_Records shown_
◆ ◆ ◆
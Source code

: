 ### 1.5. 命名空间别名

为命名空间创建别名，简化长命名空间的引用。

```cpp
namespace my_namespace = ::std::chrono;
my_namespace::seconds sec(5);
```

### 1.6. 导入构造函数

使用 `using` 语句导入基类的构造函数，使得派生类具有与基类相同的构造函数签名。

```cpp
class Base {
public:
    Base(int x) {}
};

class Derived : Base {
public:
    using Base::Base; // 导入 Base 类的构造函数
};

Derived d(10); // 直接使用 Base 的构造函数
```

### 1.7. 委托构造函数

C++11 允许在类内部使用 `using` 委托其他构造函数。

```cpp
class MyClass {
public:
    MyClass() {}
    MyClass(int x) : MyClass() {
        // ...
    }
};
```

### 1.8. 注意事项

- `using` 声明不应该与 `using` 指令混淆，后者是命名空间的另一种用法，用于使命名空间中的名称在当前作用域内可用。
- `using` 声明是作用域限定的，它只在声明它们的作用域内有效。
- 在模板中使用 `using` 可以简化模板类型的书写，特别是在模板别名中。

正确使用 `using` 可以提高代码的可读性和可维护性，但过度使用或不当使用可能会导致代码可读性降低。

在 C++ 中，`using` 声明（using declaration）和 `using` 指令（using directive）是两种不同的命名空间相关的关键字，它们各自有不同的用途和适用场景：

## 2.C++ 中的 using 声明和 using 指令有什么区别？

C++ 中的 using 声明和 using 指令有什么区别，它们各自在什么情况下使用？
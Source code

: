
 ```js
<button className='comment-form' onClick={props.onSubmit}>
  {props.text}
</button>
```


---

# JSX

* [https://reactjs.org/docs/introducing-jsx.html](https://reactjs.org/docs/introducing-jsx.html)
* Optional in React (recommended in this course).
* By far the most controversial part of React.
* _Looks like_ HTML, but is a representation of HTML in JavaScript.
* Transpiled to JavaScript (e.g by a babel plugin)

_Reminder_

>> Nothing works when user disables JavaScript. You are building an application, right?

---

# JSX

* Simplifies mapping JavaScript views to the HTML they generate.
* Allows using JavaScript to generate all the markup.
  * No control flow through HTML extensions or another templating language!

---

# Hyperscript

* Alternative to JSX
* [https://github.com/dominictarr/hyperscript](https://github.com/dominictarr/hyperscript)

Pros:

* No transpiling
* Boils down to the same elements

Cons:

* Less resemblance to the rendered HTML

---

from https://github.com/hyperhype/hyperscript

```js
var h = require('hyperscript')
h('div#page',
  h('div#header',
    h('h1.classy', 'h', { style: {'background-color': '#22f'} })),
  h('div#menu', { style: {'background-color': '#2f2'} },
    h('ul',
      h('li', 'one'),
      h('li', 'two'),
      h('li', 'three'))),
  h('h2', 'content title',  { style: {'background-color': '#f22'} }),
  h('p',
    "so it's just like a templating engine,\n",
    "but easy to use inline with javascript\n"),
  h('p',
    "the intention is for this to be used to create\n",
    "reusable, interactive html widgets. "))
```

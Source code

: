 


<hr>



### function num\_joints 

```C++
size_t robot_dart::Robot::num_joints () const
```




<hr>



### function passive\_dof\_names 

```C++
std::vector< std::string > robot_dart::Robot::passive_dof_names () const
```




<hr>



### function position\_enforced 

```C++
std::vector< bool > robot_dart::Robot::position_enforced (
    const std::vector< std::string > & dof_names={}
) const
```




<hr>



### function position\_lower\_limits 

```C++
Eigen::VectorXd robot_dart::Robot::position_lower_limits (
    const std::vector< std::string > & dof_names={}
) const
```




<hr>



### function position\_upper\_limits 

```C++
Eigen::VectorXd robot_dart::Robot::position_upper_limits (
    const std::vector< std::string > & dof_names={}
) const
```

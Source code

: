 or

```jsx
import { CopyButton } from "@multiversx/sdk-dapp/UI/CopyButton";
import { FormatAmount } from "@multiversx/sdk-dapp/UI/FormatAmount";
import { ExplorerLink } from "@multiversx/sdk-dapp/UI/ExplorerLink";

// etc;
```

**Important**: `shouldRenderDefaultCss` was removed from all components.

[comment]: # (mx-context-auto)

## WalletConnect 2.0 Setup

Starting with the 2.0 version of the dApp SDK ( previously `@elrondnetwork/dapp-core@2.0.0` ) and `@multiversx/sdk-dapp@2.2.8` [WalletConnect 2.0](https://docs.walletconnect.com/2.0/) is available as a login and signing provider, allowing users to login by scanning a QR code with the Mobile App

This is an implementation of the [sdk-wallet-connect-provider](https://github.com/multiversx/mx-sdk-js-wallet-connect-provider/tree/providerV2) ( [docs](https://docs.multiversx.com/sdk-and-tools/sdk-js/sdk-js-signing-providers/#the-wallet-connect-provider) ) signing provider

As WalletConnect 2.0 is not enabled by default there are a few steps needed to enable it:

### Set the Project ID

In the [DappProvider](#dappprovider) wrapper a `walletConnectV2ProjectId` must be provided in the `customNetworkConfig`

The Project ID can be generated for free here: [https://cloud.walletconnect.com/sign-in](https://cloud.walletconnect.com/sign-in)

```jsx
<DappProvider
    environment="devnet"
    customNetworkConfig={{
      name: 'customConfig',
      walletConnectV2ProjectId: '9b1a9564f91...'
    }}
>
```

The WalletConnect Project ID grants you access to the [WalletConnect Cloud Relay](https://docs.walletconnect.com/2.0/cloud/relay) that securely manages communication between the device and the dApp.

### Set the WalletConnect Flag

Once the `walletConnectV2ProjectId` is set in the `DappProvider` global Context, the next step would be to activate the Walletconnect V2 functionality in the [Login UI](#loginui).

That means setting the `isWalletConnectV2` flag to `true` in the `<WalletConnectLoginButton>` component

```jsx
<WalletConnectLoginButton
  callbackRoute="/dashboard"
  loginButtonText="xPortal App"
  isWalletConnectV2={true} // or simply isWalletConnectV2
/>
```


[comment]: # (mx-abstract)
◆ ◆ ◆
Exactly reproduce every line of the records.

_Completed task_
Source code

: ### 1.5. 命名空间别名

为命名空间创建别名，简化长命名空间的引用。

```cpp
namespace my_namespace = ::std::chrono;
my_namespace::seconds sec(5);
```

### 1.6. 导入构造函数

使用 `using` 语句导入基类的构造函数，使得派生类具有与基类相同的构造函数签名。

```cpp
class Base {
public:
    Base(int x) {}
};

class Derived : Base {
public:
    using Base::Base; // 导入 Base 类的构造函数
};

Derived d(10); // 直接使用 Base 的构造函数
```

### 1.7. 委托构造函数

C++11 允许在类内部使用 `using` 委托其他构造函数。

```cpp
class MyClass {
public:
    MyClass() {}
    MyClass(int x) : MyClass() {
        // ...
    }
};
```

### 1.8. 注意事项

- `using` 声明不应该与 `using` 指令混淆，后者是命名空间的另一种用法，用于使命名空间中的名称在当前作用域内可用。
- `using` 声明是作用域限定的，它只在声明它们的作用域内有效。
- 在模板中使用 `using` 可以简化模板类型的书写，特别是在模板别名中。

正确使用 `using` 可以提高代码的可读性和可维护性，但过度使用或不当使用可能会导致代码可读性降低。

在 C++ 中，`using` 声明（using declaration）和 `using` 指令（using directive）是两种不同的命名空间相关的关键字，它们各自有不同的用途和适用场景：

## 2.C++ 中的 using 声明和 using 指令有什么区别？

C++ 中的 using 声明和 using 指令有什么区别，它们各自在什么情况下使用？
Source code

:
 ```js
<button className='comment-form' onClick={props.onSubmit}>
  {props.text}
</button>
```


---

# JSX

* [https://reactjs.org/docs/introducing-jsx.html](https://reactjs.org/docs/introducing-jsx.html)
* Optional in React (recommended in this course).
* By far the most controversial part of React.
* _Looks like_ HTML, but is a representation of HTML in JavaScript.
* Transpiled to JavaScript (e.g by a babel plugin)

_Reminder_

>> Nothing works when user disables JavaScript. You are building an application, right?

---

# JSX

* Simplifies mapping JavaScript views to the HTML they generate.
* Allows using JavaScript to generate all the markup.
  * No control flow through HTML extensions or another templating language!

---

# Hyperscript

* Alternative to JSX
* [https://github.com/dominictarr/hyperscript](https://github.com/dominictarr/hyperscript)

Pros:

* No transpiling
* Boils down to the same elements

Cons:

* Less resemblance to the rendered HTML

---

from https://github.com/hyperhype/hyperscript

```js
var h = require('hyperscript')
h('div#page',
  h('div#header',
    h('h1.classy', 'h', { style: {'background-color': '#22f'} })),
  h('div#menu', { style: {'background-color': '#2f2'} },
    h('ul',
      h('li', 'one'),
      h('li', 'two'),
      h('li', 'three'))),
  h('h2', 'content title',  { style: {'background-color': '#f22'} }),
  h('p',
    "so it's just like a templating engine,\n",
    "but easy to use inline with javascript\n"),
  h('p',
    "the intention is for this to be used to create\n",
    "reusable, interactive html widgets. "))
```

Source code

: 


<hr>



### function num\_joints 

```C++
size_t robot_dart::Robot::num_joints () const
```




<hr>



### function passive\_dof\_names 

```C++
std::vector< std::string > robot_dart::Robot::passive_dof_names () const
```




<hr>



### function position\_enforced 

```C++
std::vector< bool > robot_dart::Robot::position_enforced (
    const std::vector< std::string > & dof_names={}
) const
```




<hr>



### function position\_lower\_limits 

```C++
Eigen::VectorXd robot_dart::Robot::position_lower_limits (
    const std::vector< std::string > & dof_names={}
) const
```




<hr>



### function position\_upper\_limits 

```C++
Eigen::VectorXd robot_dart::Robot::position_upper_limits (
    const std::vector< std::string > & dof_names={}
) const
```

Source code

: or

```jsx
import { CopyButton } from "@multiversx/sdk-dapp/UI/CopyButton";
import { FormatAmount } from "@multiversx/sdk-dapp/UI/FormatAmount";
import { ExplorerLink } from "@multiversx/sdk-dapp/UI/ExplorerLink";

// etc;
```

**Important**: `shouldRenderDefaultCss` was removed from all components.

[comment]: # (mx-context-auto)

## WalletConnect 2.0 Setup

Starting with the 2.0 version of the dApp SDK ( previously `@elrondnetwork/dapp-core@2.0.0` ) and `@multiversx/sdk-dapp@2.2.8` [WalletConnect 2.0](https://docs.walletconnect.com/2.0/) is available as a login and signing provider, allowing users to login by scanning a QR code with the Mobile App

This is an implementation of the [sdk-wallet-connect-provider](https://github.com/multiversx/mx-sdk-js-wallet-connect-provider/tree/providerV2) ( [docs](https://docs.multiversx.com/sdk-and-tools/sdk-js/sdk-js-signing-providers/#the-wallet-connect-provider) ) signing provider

As WalletConnect 2.0 is not enabled by default there are a few steps needed to enable it:

### Set the Project ID

In the [DappProvider](#dappprovider) wrapper a `walletConnectV2ProjectId` must be provided in the `customNetworkConfig`

The Project ID can be generated for free here: [https://cloud.walletconnect.com/sign-in](https://cloud.walletconnect.com/sign-in)

```jsx
<DappProvider
    environment="devnet"
    customNetworkConfig={{
      name: 'customConfig',
      walletConnectV2ProjectId: '9b1a9564f91...'
    }}
>
```

The WalletConnect Project ID grants you access to the [WalletConnect Cloud Relay](https://docs.walletconnect.com/2.0/cloud/relay) that securely manages communication between the device and the dApp.

### Set the WalletConnect Flag

Once the `walletConnectV2ProjectId` is set in the `DappProvider` global Context, the next step would be to activate the Walletconnect V2 functionality in the [Login UI](#loginui).

That means setting the `isWalletConnectV2` flag to `true` in the `<WalletConnectLoginButton>` component

```jsx
<WalletConnectLoginButton
  callbackRoute="/dashboard"
  loginButtonText="xPortal App"
  isWalletConnectV2={true} // or simply isWalletConnectV2
/>
```


[comment]: # (mx-abstract)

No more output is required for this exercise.